There are days when I'm thoroughly sick of this whole business, and this is one of them. Here's an email I got a few days ago from somebody who just graduated:
Prof. Campos,I sent this person a much nicer reply than he deserved, but I'm now inclined to use this correspondence as a cautionary missive for anyone who might profit from reading it.
In your recent blog post, you twice criticize state-court clerkships as one-way tickets to legal unemployment. I am writing to ask about your basis for those statements. Also, are you referring primarily to state district court clerkships or do you also disparage state intermediate and supreme court clerkships?I am a recent graduate set to start a state intermediate court clerkship in the fall. The competition was extremely stiff and those who will be working there are primarily from the top quartile of a T20 law school. I'm wondering (hoping) that there is a certain degree of hyperbole in the relentless "no matter what, you're all hopelessly screwed" meme. I understand the importance of puncturing the relentless sugar-coating of the law school deans and career services counselors, but I'm wondering if going overboard in the other direction has a perverse effect of insulting and demoralizing some people unnecessarily.

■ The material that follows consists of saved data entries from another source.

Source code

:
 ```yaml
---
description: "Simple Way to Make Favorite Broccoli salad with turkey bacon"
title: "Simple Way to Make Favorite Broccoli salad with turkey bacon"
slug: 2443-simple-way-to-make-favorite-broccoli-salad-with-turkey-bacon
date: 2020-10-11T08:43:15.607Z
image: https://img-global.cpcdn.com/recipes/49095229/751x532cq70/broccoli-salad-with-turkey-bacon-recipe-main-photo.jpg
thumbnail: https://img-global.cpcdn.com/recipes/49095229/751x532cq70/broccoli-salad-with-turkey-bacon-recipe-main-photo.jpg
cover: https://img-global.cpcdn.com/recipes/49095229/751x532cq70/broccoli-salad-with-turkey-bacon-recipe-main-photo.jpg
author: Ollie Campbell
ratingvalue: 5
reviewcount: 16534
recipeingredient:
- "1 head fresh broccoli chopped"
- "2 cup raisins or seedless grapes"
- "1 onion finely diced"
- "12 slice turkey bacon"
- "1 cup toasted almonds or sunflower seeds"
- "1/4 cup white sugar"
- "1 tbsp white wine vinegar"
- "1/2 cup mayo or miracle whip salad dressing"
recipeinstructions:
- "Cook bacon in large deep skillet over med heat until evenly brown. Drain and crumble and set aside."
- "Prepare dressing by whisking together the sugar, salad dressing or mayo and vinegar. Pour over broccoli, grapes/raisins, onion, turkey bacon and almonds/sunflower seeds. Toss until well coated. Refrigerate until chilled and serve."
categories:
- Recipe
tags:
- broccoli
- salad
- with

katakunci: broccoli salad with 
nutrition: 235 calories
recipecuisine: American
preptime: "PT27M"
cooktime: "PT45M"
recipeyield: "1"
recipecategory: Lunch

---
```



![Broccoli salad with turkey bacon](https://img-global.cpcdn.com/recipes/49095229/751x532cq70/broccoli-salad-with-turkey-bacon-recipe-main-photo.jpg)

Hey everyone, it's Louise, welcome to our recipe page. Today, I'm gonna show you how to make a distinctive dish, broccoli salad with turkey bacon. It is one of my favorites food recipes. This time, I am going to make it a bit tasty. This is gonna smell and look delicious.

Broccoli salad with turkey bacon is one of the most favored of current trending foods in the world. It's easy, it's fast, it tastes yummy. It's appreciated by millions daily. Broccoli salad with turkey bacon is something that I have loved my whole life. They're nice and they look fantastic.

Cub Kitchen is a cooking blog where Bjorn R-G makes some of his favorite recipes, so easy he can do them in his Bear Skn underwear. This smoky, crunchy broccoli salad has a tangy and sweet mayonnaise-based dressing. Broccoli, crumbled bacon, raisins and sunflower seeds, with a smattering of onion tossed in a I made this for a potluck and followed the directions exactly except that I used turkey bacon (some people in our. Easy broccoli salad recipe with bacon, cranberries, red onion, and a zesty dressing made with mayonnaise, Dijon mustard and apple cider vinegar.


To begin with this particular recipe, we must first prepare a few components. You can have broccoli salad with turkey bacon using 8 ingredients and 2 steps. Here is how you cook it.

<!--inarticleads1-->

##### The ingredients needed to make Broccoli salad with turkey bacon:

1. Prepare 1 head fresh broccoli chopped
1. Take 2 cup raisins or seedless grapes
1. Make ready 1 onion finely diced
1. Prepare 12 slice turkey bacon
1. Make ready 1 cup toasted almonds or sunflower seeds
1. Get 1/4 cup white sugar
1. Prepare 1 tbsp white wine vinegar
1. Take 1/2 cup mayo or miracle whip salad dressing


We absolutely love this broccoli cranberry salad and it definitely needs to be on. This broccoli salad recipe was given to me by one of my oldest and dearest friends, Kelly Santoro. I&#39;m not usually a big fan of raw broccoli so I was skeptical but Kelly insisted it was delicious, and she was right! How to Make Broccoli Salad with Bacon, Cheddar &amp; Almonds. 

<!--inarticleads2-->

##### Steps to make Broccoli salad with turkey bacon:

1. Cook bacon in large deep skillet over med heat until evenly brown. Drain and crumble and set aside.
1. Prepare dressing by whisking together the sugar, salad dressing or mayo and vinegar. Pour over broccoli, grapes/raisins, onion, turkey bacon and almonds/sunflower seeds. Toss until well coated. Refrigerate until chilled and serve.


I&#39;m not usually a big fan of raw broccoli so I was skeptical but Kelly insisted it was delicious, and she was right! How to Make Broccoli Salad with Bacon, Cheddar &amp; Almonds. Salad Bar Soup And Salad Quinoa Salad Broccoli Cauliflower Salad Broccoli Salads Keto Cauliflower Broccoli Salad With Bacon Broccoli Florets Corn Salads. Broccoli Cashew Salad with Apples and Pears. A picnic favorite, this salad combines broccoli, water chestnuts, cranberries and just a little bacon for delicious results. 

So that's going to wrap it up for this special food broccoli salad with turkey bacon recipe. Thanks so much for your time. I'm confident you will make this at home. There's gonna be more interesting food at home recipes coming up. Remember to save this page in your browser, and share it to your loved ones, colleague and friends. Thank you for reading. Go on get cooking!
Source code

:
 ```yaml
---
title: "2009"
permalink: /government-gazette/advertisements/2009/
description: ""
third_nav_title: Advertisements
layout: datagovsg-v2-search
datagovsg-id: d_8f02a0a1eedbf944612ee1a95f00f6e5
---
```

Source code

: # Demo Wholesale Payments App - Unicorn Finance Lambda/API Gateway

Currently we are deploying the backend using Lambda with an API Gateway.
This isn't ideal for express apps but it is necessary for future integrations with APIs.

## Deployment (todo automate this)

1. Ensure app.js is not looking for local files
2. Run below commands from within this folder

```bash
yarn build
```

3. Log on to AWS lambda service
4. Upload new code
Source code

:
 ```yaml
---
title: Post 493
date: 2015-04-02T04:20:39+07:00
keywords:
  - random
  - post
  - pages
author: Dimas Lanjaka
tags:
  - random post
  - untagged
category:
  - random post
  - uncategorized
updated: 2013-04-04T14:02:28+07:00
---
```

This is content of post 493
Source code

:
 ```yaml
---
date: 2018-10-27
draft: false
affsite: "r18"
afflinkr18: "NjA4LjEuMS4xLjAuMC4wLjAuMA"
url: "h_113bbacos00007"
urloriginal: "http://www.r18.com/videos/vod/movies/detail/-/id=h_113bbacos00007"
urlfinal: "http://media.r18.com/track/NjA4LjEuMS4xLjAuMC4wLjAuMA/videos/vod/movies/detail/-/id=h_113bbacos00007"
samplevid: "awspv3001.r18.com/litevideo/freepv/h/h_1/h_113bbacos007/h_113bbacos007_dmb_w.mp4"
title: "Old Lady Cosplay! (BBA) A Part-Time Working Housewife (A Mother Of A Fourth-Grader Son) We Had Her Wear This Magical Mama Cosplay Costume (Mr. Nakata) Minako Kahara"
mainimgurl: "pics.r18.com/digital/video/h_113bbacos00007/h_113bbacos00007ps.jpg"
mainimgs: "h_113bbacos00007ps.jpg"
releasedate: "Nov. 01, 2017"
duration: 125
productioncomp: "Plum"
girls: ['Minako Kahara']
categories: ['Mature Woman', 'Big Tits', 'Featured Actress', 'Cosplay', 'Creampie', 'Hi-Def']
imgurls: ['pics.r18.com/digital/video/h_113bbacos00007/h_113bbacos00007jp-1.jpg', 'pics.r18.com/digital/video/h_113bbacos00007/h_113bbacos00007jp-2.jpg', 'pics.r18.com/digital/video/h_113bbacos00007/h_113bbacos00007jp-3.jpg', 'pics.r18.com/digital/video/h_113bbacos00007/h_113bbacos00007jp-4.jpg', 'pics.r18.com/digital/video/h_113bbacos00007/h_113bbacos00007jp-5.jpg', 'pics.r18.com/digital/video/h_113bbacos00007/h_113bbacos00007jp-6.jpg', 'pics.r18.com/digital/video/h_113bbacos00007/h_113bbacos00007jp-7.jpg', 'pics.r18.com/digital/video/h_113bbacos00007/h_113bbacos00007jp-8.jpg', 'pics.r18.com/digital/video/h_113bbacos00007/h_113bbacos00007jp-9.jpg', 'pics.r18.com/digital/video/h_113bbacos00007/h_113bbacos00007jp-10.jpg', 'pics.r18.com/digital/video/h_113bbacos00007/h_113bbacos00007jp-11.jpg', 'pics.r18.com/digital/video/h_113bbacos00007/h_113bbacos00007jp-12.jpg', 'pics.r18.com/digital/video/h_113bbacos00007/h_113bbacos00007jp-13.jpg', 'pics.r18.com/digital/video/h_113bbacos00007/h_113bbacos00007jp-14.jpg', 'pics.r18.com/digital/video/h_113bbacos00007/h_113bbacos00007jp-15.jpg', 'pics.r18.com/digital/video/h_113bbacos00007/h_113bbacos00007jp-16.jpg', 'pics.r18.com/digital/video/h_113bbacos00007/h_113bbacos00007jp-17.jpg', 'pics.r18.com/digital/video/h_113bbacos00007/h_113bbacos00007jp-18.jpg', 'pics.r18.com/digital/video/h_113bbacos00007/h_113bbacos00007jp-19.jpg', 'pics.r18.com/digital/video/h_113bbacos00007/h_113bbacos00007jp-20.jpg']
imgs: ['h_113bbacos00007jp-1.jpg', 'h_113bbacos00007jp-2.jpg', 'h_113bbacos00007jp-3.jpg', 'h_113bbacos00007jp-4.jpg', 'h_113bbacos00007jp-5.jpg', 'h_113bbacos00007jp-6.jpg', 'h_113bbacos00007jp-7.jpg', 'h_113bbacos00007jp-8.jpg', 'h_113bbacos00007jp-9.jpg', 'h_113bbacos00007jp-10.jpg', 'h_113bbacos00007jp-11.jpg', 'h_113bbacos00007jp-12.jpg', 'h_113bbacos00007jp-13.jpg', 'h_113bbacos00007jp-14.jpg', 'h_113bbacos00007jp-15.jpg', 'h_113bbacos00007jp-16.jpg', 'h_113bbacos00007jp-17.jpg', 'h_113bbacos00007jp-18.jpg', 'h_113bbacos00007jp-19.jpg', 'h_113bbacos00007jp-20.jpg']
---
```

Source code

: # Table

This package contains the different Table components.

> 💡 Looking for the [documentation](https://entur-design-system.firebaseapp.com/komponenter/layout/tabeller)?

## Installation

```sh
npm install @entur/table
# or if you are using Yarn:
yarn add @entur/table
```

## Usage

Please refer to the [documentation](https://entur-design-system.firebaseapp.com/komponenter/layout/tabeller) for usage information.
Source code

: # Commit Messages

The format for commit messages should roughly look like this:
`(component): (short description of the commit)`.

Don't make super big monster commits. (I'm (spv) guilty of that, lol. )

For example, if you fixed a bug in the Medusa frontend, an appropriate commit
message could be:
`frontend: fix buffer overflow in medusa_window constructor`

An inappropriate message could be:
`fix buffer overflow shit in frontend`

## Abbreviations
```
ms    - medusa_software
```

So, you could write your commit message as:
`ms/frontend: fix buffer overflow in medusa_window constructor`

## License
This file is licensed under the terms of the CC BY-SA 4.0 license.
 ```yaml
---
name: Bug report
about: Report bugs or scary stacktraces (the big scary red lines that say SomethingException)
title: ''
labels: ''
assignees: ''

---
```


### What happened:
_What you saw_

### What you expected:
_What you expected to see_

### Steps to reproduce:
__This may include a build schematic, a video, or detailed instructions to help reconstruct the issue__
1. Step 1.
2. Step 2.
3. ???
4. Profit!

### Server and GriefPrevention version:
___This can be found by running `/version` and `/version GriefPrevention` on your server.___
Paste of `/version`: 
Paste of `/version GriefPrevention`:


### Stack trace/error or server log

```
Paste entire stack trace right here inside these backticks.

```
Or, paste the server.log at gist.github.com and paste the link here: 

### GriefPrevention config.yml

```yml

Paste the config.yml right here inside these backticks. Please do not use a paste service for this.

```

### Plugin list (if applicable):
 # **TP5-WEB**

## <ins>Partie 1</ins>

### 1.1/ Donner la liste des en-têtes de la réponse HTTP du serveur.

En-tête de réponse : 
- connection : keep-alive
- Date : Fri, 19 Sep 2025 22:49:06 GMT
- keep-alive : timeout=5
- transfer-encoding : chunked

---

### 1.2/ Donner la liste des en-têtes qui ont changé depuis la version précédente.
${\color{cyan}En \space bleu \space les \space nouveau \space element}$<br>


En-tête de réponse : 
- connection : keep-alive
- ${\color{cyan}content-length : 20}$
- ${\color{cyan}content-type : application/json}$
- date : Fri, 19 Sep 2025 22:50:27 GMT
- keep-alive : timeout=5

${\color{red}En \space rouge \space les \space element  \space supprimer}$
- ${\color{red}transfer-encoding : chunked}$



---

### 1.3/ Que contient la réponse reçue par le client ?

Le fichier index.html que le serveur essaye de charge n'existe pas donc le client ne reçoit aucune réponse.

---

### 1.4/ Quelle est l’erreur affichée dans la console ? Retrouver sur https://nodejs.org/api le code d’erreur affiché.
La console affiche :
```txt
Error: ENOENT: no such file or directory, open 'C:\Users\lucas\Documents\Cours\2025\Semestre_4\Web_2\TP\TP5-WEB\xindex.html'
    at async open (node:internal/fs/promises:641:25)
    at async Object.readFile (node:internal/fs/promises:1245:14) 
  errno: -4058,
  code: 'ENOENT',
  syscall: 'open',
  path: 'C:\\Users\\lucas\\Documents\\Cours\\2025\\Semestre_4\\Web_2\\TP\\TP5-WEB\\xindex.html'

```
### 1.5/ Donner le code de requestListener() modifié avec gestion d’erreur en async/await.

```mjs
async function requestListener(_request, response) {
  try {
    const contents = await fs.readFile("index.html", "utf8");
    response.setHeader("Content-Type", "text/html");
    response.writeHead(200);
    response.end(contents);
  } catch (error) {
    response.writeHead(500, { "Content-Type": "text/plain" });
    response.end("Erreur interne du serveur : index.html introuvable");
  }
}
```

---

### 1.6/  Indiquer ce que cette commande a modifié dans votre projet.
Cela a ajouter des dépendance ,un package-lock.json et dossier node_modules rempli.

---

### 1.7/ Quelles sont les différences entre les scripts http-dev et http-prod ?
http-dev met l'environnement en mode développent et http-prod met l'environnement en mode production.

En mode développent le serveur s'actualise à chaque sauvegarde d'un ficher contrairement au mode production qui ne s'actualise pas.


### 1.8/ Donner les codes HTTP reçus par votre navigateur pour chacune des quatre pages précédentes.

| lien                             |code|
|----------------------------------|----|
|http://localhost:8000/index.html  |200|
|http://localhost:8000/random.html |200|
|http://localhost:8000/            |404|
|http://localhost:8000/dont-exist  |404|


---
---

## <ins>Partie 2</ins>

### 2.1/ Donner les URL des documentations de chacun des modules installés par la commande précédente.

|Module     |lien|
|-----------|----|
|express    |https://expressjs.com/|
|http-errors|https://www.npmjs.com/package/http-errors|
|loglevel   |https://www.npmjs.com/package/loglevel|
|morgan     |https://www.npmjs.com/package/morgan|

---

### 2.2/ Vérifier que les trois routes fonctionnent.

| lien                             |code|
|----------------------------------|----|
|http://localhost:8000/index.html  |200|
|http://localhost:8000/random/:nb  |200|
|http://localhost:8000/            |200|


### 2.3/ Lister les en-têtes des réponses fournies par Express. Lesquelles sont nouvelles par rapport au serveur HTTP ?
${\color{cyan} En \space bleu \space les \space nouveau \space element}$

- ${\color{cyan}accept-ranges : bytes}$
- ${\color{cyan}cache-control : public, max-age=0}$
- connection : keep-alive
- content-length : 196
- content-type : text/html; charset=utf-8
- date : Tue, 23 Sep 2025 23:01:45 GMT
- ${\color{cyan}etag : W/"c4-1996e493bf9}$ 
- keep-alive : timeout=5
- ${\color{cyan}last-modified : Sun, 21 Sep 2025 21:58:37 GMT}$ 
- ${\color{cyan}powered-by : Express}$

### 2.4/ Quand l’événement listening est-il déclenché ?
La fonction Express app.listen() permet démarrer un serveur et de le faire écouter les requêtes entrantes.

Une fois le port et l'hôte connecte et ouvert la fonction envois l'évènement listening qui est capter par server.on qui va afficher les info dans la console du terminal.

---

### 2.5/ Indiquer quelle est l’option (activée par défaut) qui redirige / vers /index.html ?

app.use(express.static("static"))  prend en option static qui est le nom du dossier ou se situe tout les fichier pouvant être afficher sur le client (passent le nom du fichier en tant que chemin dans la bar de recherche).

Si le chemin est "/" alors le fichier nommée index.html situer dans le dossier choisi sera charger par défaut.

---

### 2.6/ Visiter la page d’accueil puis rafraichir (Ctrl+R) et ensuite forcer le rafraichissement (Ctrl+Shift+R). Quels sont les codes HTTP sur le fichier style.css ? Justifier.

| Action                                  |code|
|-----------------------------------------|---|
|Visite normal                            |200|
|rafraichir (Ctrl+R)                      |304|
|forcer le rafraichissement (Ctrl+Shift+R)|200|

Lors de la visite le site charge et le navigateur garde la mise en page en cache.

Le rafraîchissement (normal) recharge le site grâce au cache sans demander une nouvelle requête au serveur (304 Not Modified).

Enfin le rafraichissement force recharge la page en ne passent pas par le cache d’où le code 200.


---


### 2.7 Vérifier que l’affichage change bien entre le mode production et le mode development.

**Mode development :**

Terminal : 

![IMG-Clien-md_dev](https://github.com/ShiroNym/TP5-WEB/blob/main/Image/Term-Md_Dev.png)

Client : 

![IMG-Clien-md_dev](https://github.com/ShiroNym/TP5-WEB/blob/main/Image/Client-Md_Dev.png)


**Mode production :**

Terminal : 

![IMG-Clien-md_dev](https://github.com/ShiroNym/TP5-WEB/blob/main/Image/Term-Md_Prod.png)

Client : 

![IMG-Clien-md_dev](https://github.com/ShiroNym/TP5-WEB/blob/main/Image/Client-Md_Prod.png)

Don't be this guy, OK? Don't be somebody who resents being exposed to disturbing information because it makes you feel less warm and fuzzy about all the gold stars you've been collecting as a junior achiever. Or if you're going to be that guy, don't read this blog. There are plenty of places on the internet you can go to feel good about yourself and argue about the constitutionality of the ACA. For now anyway.
Nearly 30 years ago, Paul Carrington, then the dean of Duke's law school, suggested in the pages of the Journal of Legal Education that there was no place in legal academia for certain kinds of teaching and scholarship. "When the university accepted a duty to train professionals," Carrington asserted, "it also accepted a duty to constrain teaching that knowingly dispirits students or disables them from doing the work for which they are trained."
Carrington's point was that certain critical perspectives on law which might be perfectly appropriate to pursue within the walls of a political science or sociology classroom should be excluded from law school classes, because they tended to have, one might say, a perverse effect of insulting and demoralizing some people unnecessarily.
Carrington was concerned that genuinely critical teaching and scholarship might interfere with the professionalization function of law schools. He needn't have worried: the social structure of legal academia ensures quite effectively that there won't ever be much work of this kind -- and in any case the vast majority of law students have no interest in exploring whether their (hypothetical) faith in The Rule of Law ought to be questioned. They just want to get a job.
What really risks demoralizing people are not critiques of the intellectual or political or metaphysical underpinnings of the legal system, but rather critiques of its economic structure that suggest people who go to law school aren't going to get what they came to acquire -- which again is not intellectual enlightenment or a renewed faith in Law's Empire, but something much more practical, i.e., professional employment that justifies the price of admission and egress.
It's easy to see how such critiques can undermine what legal academics think of as "professionalism," which I suppose some people will see as a valid reason for excluding them as much as possible from law school classrooms.